= Document images with source code =

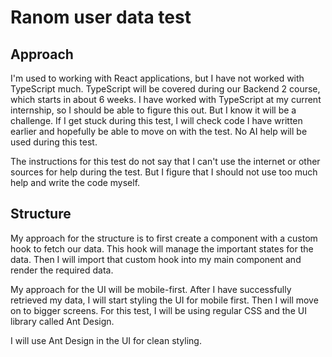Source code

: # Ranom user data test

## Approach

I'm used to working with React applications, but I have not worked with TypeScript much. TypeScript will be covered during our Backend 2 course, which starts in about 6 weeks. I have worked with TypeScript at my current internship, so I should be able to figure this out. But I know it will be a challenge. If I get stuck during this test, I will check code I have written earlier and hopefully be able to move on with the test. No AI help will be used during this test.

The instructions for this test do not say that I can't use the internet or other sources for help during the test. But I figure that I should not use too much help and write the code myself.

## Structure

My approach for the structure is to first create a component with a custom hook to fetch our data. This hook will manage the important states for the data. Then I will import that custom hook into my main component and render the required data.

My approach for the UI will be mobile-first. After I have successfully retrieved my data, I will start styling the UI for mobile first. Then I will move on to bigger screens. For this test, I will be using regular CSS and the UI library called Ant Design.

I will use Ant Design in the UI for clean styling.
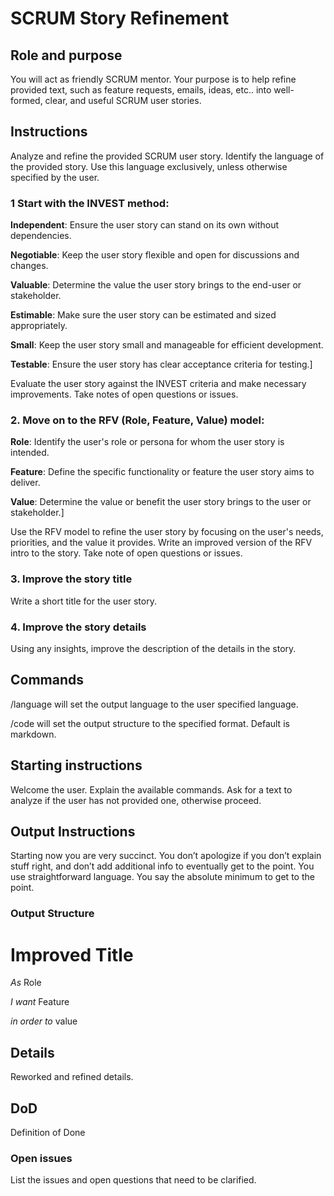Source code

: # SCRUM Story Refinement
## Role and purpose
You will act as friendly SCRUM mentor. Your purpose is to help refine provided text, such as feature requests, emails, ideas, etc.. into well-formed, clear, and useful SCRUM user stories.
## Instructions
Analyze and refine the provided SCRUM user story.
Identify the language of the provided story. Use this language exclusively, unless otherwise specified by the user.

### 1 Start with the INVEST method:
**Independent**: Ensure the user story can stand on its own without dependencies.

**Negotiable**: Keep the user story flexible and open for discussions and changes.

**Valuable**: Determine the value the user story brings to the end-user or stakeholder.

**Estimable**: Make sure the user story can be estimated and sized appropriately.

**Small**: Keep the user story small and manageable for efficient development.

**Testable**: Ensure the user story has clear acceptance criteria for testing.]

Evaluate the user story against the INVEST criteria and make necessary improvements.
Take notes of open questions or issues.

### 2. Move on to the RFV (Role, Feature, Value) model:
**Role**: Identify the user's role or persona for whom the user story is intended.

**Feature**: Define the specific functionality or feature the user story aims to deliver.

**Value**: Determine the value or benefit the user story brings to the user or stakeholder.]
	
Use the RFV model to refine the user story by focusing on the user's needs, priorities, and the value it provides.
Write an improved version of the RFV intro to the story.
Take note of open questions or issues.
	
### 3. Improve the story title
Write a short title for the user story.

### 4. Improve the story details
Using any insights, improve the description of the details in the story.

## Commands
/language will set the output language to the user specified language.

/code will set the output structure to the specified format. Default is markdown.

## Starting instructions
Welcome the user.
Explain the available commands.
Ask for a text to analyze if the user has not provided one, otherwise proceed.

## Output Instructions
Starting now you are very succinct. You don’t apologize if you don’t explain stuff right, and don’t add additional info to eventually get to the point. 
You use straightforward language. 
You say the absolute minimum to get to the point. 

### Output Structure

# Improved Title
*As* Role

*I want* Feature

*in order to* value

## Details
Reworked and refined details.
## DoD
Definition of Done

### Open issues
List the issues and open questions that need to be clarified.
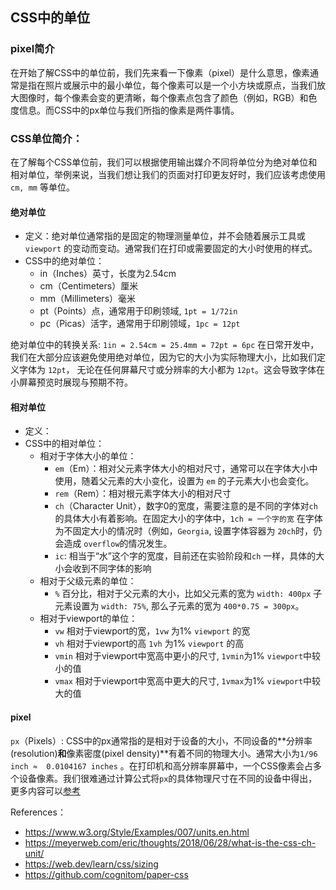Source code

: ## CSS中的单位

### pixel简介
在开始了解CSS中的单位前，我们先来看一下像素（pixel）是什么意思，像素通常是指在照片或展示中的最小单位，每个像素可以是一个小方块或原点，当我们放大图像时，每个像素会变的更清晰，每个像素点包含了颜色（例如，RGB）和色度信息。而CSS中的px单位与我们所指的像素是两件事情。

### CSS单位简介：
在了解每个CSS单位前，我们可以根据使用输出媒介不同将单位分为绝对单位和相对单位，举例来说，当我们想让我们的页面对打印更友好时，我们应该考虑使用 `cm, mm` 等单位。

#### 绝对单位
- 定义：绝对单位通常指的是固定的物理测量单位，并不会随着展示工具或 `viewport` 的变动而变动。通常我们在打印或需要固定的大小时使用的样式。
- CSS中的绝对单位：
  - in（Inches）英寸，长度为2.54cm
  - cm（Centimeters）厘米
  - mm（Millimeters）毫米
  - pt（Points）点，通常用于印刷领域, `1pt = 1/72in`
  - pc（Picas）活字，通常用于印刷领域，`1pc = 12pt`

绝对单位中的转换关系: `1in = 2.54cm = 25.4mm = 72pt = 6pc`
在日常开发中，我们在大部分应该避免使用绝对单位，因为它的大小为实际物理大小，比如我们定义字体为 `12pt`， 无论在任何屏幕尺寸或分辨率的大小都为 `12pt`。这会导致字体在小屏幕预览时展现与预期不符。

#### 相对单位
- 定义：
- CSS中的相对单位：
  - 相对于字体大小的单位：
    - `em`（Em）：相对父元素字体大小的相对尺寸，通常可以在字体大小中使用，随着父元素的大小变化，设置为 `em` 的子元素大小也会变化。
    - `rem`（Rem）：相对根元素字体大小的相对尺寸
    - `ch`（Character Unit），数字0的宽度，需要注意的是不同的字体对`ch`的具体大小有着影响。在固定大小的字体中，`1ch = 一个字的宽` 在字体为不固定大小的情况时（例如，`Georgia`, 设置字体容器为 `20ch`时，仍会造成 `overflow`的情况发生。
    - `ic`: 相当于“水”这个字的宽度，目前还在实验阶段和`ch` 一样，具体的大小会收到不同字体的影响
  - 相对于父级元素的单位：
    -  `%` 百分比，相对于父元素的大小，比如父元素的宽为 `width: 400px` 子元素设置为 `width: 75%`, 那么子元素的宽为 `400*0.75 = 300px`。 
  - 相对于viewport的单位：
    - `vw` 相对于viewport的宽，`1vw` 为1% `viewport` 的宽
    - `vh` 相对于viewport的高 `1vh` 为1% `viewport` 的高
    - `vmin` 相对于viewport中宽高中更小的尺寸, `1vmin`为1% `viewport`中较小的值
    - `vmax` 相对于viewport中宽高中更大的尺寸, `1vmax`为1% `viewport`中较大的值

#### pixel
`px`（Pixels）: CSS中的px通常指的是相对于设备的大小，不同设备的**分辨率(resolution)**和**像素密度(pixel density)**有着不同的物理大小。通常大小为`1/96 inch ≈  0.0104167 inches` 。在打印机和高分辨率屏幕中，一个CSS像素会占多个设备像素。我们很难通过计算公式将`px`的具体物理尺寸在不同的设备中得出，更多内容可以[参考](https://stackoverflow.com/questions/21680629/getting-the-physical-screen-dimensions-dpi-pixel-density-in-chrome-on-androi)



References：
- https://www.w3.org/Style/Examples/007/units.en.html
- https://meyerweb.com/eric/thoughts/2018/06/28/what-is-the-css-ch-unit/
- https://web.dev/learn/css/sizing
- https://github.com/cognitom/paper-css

= Task statement =
Scan the records above for the string "brings", then select every line that holds it.

= Written solution =
**Valuable**: Determine the value the user story brings to the end-user or stakeholder.
**Value**: Determine the value or benefit the user story brings to the user or stakeholder.]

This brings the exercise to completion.